Companies: ALR    LMR   
01/11/2000

Mike Foster talks to a financial engineering whiz

According to Nick Oppenheim: 'A good business is a boring business'. And over the years he has used financial engineering (which he finds far from boring) to try and put steady hands in charge of steady cash flow at a string of companies.

Fresh from achieving the sale of Northern Leisure to Luminar for £392 million, he has now won control of Allied Leisure via a £50 million all share bid at no premium. His priority is to tease maximum profits out of Allied's Megabowl alleys, Rileys cue sports and Burger King franchise operations.

Oppenheim, now 53, first hit the quoted company radar screen in the late 1970s by recapitalising a near-bust finance company called Sterling Credit by using its shares to buy solid assets.

He later split the company in two. One bit, called Dewey Warren, became a vehicle for the late Australian entrepreneur Robert Holmes a Court. The other became finance company Argyle Trust, which finally became part of US-based Beneficial Trust.

Oppenheim went on to make an optimistic bid for finance company Aitken Hume through a quoted shell called Tranwood, only to be foiled by the manoeuvres of Jonathan Aitken, later disgraced as a politician, and Aitken's Middle East ally Wafic Said.

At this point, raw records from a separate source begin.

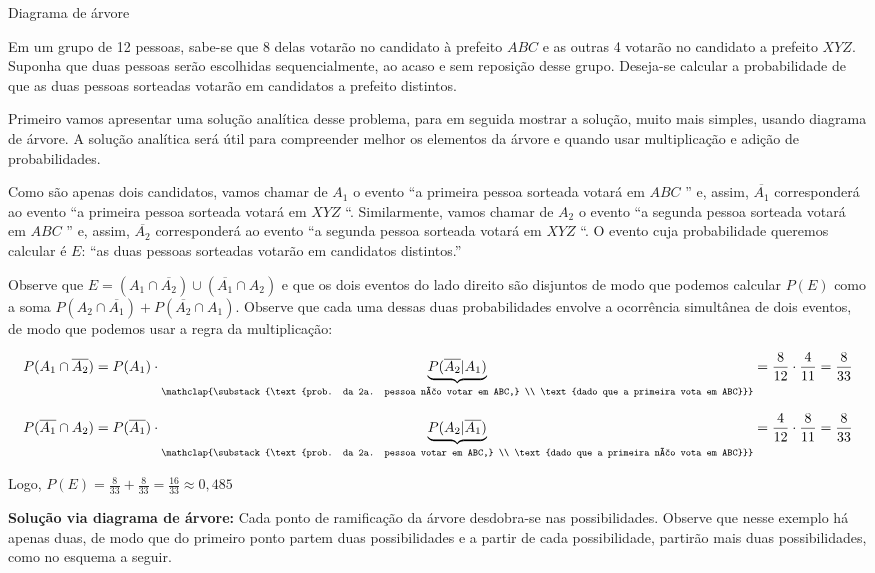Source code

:\begin{example} {Diagrama de árvore}

Em um grupo de 12 pessoas, sabe-se que 8 delas votarão no candidato à prefeito  \(ABC\) e as outras 4 votarão no candidato a prefeito \(XYZ\). Suponha que duas pessoas serão escolhidas sequencialmente, ao acaso e sem reposição desse grupo. Deseja-se calcular a probabilidade de que as duas pessoas sorteadas votarão em candidatos a prefeito distintos.

Primeiro vamos apresentar uma solução analítica desse problema, para em seguida mostrar a solução, muito mais simples, usando diagrama de árvore. A solução analítica será útil para compreender melhor os elementos da árvore e quando usar multiplicação e adição de probabilidades.

Como são apenas dois candidatos, vamos chamar de \(A_1\) o evento “a primeira pessoa sorteada votará em \(ABC\) ” e, assim, \(\overline{A_1}\) corresponderá ao evento “a primeira pessoa sorteada votará em \(XYZ\) “. Similarmente, vamos chamar de \(A_2\) o evento “a segunda pessoa sorteada votará em \(ABC\) ” e, assim, \(\overline{A_2}\) corresponderá ao evento “a segunda pessoa sorteada votará em \(XYZ\) “. O evento cuja probabilidade queremos calcular é \(E\): “as duas pessoas sorteadas votarão em candidatos distintos.”

Observe que \(E=(A_1\cap \overline{A_2})\cup (\overline{A_1}\cap A_2)\)  e que os dois eventos do lado direito são disjuntos de modo que podemos calcular \(P(E)\) como a soma \(P(A_2\cap \overline{A_1})+P(\overline{A_2}\cap A_1)\). Observe que cada uma dessas duas probabilidades envolve a ocorrência simultânea de dois eventos, de modo que podemos usar a regra da multiplicação:

$$P(A_1\cap \overline{A_2})=P({A_1})\cdot \underbrace{P(\overline{A_2}|{A_1})}_{\mathclap{\substack{\text{prob. da 2a. pessoa não votar em ABC,} \\ \text{dado que a primeira vota em ABC}}}}=\frac{8}{12}\cdot\frac{4}{11}=\frac{8}{33}$$

$$P(\overline{A_1}\cap {A_2})=P(\overline{A_1})\cdot \underbrace{P({A_2}|\overline{A_1})}_{\mathclap{\substack{\text{prob. da 2a. pessoa votar em ABC,} \\ \text{dado que a primeira não vota em ABC}}}}=\frac{4}{12}\cdot\frac{8}{11}=\frac{8}{33}$$

Logo, \(\displaystyle{P(E)=\frac{8}{33}+\frac{8}{33}=\frac{16}{33}\approx 0,485}\)

\textbf{Solução via diagrama de árvore:} Cada ponto de ramificação da árvore desdobra-se nas possibilidades. Observe que nesse exemplo há apenas duas, de modo que do primeiro ponto partem duas possibilidades e a partir de cada possibilidade, partirão mais duas possibilidades, como no esquema a seguir.
\begin{figure}[H]
\centering


\end{figure}
\end{example}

Oppenheim later sold Tranwood to financier Peter Earl, who failed to get motoring through a variety of abortive bids. Oppenheim made the mistake of staying on Tranwood's board for too long, and the company tanked in 1991. Oppenheim also failed to rescue Leisure Investments, which sank in the same year.

But Oppenheim is made of tough stuff. He bounced back to help finance James Naylor at leisure shell Whitegate. Naylor fleshed out the company by buying leisure interests in France, nightclubs in Britain and a string of nursing homes.

Oppenheim became dubious about Naylor's strategy when the company ran up heavy losses in 1992-3 and Whitegate's shares sank. He had learned to trust people with his money only so far.

Oppenheim ousted Naylor, and put his own shoulder to the Whitegate wheel. Chopping out France and the nursing homes, Oppenheim built up a string of 70 nightclubs in towns such as St Helens and Bury, renaming the company Northern Leisure.

'Operations like these work best where the only competing leisure attraction is the public library', said Oppenheim. By proffering carrots and sticks to club managers, he ensured that cash flow was maximised and drug abuse minimised.

Five years on, Oppenheim became bored. He turned over full-time management of Northern to Adam Mills and Ray McEnhill, who had successfully built up bus company National Express. But Oppenheim disliked the way they hiked their salaries on the back of one big deal with Rank, and marshalled his fan club to support the Luminar bid this July.

Oppenheim considered retiring from the public eye. But only very briefly.

Over at Allied Leisure, chairman Ken Scobie had failed to win support from City institutions for an acquisition strategy put in place by his lieutenant Neil Goulden.

A July trading statement was slightly cautious and, weary of Allied's tedious share price, Andy Brough, fund manager at Allied's 18 per cent shareholder Schroder agreed to a takeover approach from Oppenheim's Aim-listed shell called Georgica, which provides Oppenheim with lucrative share incentives.

The bid was also supported by UBS, Clerical & Medical, Framlington and Henderson. To Scobie's fury, Oppenheim soon won more than 50 per cent support, even though Allied's profits rose from £1.4 million to £6.7 million in the year to June. 'It is a very good business, with a lousy rating', said Oppenheim.

Brokers reckon he is capable of squeezing at least £14 million out of Allied: 'We believe he will get the share price up', said one Allied shareholder. 'If he makes ten times his money we make four times ours'.

Oppenheim has pledged to slash executive salaries at Allied, but will provide a raft of share options to key members of its workforce to replace those which were previously under water.

Allied's nightclub operations are being sold, with Oppenheim's approval. Goulden, whose future is under review, has already agreed to sell half of them to Luminar.

But this shift in strategy is minor compared to the ducking and diving which has delivered substantial capital profits to Oppenheim and his backers over the years.